§ HOW TO COMPLETE THIS TASK: Identify each line below containing the string "attr" and copy it.

[Stored data]
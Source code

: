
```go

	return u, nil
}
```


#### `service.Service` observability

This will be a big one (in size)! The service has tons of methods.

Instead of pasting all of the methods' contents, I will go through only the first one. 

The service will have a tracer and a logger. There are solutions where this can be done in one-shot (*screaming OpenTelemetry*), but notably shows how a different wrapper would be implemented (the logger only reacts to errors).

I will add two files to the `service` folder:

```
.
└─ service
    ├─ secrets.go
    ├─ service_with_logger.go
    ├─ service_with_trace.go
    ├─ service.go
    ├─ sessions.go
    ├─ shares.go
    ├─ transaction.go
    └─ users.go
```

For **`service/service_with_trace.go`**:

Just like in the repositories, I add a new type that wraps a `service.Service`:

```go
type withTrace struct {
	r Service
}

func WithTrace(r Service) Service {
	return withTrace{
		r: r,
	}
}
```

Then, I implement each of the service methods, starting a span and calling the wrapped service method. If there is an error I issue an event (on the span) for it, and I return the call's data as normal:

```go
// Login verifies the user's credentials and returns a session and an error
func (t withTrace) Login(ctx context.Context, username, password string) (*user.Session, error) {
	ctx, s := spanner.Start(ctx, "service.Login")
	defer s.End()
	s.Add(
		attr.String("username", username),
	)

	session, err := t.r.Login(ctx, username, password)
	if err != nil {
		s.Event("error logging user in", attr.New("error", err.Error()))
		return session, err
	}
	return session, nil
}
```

==

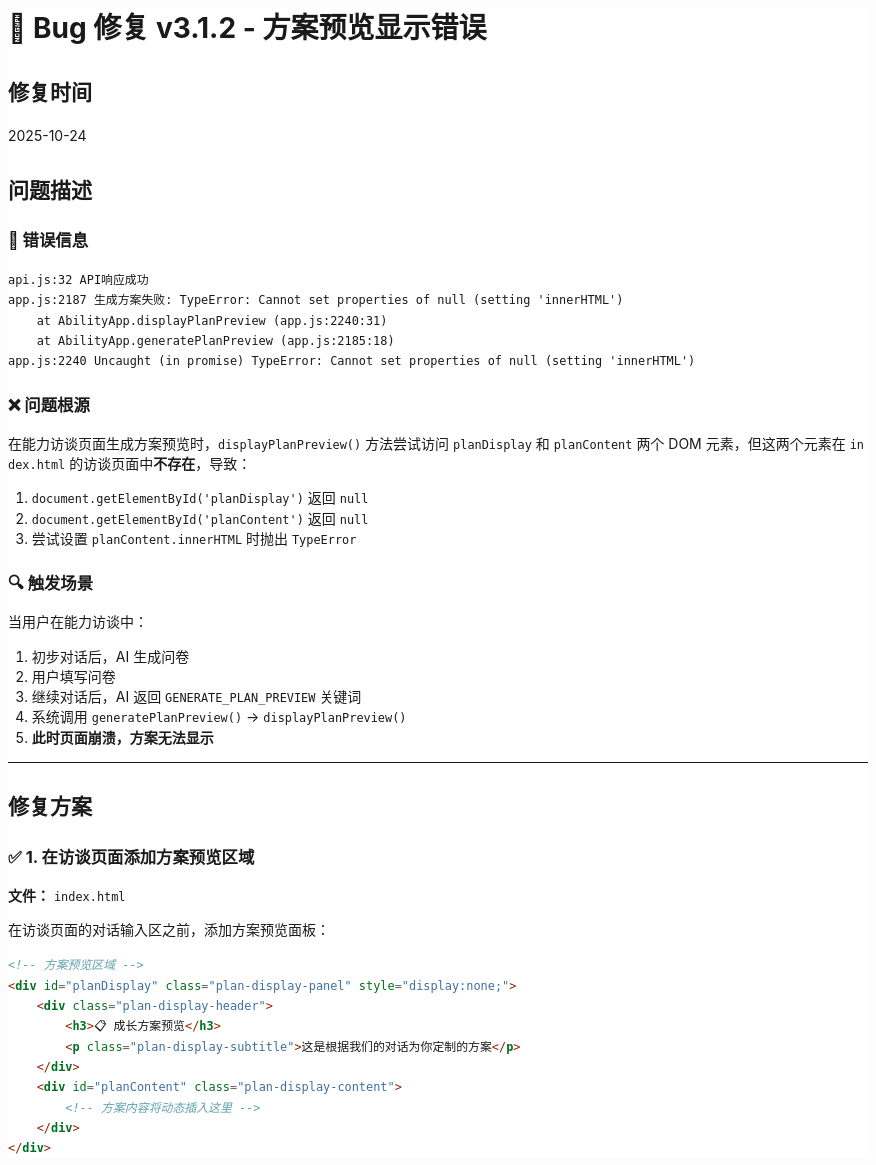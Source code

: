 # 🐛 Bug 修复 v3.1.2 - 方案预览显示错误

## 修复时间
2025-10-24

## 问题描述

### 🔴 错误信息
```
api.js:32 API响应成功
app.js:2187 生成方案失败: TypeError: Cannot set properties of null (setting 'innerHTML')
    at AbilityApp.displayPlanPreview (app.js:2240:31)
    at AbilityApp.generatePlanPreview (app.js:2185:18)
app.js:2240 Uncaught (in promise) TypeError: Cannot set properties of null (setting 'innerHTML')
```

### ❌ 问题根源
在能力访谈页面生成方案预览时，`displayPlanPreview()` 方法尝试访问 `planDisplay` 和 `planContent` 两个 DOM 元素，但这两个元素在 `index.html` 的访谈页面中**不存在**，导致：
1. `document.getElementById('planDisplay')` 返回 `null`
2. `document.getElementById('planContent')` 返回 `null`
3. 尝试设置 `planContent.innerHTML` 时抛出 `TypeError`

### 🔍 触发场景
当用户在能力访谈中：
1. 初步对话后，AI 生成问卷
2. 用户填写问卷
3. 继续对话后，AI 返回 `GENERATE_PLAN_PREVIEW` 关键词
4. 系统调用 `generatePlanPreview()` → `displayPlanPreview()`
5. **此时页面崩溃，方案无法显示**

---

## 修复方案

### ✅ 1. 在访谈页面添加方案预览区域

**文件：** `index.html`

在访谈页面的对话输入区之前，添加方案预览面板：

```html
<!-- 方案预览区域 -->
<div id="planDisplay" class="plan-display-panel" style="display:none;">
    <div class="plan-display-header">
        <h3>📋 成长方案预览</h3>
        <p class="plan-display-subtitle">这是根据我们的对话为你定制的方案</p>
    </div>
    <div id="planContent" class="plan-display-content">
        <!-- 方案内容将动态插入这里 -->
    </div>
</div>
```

§ REPLY:
		attr.String("username", username),
		s.Event("error logging user in", attr.New("error", err.Error()))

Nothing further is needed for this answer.